- **EXERCISE**: Copy every line of the records below where the word "repository" occurs.

- **THE DATA**:
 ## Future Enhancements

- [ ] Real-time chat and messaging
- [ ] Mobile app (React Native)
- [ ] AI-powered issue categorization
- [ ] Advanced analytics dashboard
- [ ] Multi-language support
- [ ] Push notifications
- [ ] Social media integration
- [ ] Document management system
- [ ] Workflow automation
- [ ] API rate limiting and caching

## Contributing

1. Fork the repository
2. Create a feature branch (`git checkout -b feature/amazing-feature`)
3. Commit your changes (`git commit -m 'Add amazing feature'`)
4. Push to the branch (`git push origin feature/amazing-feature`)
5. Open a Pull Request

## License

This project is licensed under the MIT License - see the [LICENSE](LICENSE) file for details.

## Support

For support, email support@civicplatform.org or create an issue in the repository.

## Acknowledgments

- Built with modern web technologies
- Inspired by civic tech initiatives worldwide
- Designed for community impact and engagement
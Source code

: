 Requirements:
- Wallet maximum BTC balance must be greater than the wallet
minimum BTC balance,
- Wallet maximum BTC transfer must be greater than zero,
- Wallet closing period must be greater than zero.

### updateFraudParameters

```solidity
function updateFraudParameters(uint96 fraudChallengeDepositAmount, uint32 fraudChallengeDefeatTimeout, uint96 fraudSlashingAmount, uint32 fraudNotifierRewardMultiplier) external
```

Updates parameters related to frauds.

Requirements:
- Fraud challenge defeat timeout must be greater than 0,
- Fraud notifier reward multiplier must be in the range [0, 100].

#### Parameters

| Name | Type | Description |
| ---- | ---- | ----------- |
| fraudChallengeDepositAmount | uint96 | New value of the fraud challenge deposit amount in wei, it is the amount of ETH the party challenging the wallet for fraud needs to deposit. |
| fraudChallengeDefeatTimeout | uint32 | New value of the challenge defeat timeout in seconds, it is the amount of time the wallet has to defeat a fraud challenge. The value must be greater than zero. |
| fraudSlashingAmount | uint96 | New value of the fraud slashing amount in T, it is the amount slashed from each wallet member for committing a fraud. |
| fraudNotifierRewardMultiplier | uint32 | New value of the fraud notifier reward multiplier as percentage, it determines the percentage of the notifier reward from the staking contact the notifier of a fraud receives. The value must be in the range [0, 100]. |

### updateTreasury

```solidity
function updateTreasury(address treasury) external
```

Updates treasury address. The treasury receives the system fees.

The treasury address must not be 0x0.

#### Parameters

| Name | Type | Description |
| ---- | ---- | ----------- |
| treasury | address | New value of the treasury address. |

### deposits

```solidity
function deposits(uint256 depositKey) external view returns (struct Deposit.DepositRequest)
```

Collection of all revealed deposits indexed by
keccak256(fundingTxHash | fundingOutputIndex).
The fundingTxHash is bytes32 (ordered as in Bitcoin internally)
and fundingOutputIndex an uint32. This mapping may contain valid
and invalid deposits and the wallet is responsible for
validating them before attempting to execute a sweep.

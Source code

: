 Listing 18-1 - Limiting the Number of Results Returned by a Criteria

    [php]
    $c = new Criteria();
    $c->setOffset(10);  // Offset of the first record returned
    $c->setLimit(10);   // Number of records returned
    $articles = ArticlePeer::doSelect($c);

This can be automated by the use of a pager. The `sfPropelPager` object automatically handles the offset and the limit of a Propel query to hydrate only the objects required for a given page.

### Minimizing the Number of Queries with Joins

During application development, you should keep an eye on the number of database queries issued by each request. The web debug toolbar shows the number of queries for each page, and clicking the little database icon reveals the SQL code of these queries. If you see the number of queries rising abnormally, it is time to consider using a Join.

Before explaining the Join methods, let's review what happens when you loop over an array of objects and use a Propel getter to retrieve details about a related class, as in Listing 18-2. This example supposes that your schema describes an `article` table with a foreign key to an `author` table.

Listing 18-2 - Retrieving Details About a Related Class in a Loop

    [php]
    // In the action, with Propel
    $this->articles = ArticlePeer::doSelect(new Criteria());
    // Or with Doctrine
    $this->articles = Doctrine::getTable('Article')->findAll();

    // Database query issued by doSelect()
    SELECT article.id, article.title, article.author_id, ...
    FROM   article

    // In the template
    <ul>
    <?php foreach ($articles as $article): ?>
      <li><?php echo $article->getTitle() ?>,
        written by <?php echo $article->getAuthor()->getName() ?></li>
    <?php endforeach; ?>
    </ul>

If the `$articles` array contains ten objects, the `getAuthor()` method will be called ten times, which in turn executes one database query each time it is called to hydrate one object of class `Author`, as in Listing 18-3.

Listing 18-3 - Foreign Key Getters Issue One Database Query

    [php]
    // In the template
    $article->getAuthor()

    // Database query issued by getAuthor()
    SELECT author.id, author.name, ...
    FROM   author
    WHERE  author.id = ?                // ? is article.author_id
==
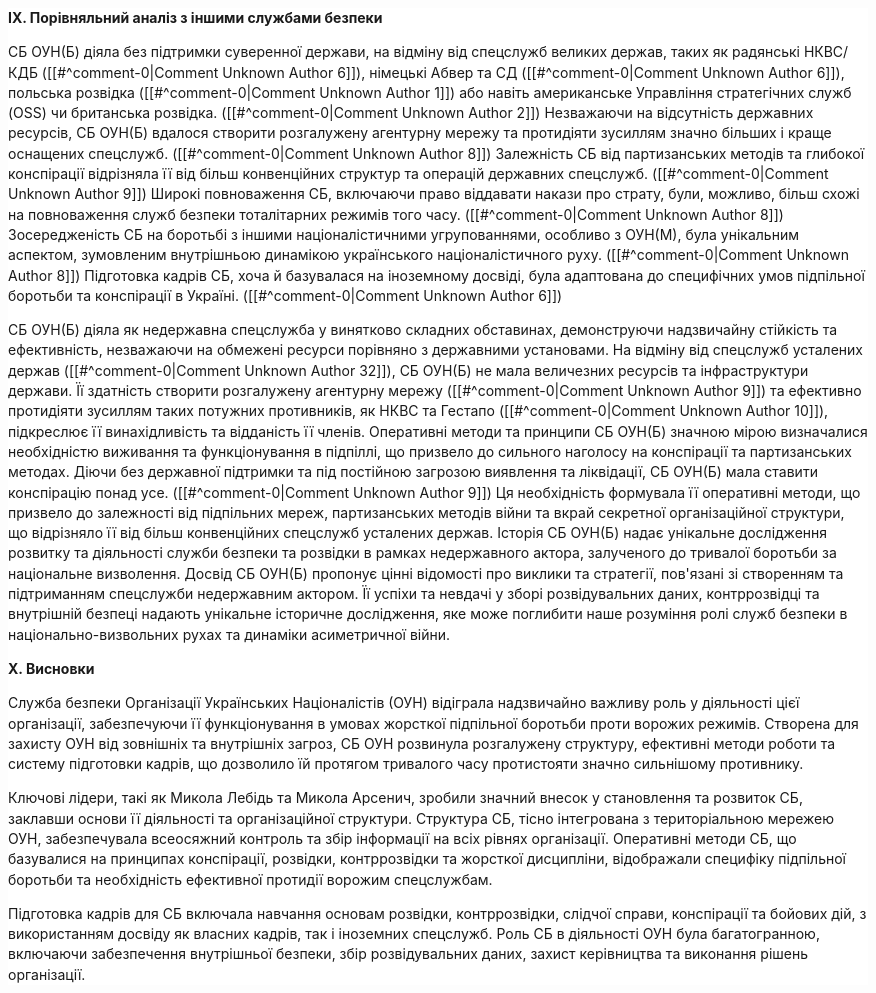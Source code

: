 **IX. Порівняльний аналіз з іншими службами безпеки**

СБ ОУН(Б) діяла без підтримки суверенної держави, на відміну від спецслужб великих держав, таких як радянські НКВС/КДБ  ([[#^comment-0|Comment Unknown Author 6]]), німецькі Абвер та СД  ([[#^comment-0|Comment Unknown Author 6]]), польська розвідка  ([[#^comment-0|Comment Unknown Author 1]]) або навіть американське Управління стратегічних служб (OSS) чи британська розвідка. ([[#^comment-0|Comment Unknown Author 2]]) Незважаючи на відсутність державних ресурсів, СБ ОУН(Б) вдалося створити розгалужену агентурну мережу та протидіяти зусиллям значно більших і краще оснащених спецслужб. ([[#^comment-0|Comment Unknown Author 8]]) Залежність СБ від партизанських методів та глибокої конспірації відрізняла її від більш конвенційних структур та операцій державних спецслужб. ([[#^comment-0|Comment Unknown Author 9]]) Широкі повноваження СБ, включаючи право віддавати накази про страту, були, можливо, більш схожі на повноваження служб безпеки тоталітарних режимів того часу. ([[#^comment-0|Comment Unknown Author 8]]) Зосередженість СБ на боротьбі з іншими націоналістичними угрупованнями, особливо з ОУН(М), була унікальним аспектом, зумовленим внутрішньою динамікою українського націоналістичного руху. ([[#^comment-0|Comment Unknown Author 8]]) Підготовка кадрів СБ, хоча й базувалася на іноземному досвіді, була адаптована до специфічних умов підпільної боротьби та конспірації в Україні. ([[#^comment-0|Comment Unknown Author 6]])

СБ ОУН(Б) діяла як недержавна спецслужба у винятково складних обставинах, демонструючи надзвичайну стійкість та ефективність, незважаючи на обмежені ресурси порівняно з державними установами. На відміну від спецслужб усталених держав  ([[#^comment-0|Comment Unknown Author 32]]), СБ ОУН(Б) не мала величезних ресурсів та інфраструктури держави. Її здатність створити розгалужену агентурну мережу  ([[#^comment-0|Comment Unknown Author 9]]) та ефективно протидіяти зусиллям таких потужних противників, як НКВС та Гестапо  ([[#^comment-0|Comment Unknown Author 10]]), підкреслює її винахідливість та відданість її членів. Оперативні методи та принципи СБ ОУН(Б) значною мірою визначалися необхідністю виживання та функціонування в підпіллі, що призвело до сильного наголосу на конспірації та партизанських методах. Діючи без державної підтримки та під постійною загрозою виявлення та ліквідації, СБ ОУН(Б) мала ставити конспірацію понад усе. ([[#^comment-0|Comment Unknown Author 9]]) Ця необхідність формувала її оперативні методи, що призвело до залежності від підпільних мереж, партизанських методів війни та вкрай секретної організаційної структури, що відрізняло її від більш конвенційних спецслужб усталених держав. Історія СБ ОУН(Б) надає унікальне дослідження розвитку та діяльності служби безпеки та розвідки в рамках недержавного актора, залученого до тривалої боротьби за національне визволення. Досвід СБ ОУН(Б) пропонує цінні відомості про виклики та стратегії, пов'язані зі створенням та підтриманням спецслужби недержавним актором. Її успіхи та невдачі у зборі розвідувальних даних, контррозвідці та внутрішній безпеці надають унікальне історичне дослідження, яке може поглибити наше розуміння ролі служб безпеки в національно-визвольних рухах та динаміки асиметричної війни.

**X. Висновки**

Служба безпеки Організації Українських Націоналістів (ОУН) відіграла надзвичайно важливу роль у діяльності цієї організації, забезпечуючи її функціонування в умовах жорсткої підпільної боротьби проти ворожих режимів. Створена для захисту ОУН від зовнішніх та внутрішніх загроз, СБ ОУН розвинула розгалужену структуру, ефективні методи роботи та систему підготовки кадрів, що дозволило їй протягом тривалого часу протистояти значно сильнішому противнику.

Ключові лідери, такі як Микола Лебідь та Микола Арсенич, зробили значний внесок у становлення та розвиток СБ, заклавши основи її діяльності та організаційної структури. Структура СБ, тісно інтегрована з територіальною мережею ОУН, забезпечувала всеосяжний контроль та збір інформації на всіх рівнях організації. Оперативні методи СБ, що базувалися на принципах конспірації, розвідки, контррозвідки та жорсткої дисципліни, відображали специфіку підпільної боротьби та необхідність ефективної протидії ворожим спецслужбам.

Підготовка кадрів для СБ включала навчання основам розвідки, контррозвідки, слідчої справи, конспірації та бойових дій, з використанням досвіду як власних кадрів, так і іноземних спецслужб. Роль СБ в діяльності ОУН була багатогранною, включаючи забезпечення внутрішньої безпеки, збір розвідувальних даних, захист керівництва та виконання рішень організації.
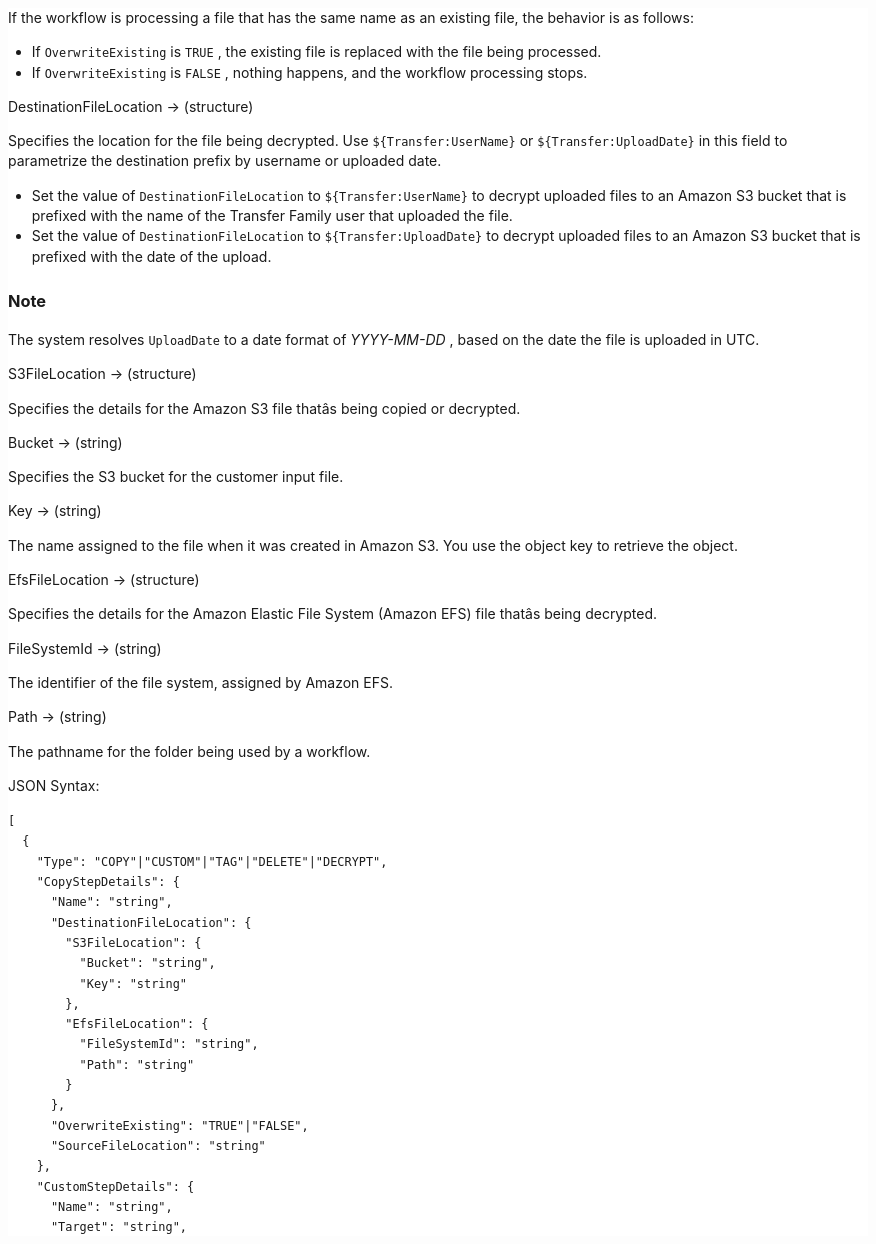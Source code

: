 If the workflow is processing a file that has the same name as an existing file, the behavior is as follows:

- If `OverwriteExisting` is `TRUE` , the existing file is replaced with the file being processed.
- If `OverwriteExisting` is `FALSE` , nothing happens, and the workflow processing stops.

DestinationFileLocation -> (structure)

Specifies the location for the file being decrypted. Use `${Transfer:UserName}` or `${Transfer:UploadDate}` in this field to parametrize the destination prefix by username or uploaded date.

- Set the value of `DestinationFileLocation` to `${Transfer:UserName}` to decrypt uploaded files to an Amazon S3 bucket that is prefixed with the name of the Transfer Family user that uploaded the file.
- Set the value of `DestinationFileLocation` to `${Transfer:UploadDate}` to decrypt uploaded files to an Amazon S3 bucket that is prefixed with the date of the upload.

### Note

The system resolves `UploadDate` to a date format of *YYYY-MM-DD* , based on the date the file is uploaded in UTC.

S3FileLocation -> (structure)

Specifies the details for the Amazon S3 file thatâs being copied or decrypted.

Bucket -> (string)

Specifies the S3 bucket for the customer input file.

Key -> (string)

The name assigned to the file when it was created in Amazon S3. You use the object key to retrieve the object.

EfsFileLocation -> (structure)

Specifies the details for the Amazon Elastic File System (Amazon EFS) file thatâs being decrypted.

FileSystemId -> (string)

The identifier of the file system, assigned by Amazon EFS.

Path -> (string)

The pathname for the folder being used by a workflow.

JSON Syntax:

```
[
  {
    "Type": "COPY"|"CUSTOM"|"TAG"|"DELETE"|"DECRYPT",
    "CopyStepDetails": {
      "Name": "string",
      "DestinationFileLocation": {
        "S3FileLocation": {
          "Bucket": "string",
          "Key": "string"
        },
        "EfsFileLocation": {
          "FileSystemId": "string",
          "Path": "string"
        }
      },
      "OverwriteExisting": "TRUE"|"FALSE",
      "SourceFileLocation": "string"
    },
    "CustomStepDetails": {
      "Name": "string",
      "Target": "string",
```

- **TASK ANSWER**:
1. Fork the repository
For support, email support@civicplatform.org or create an issue in the repository.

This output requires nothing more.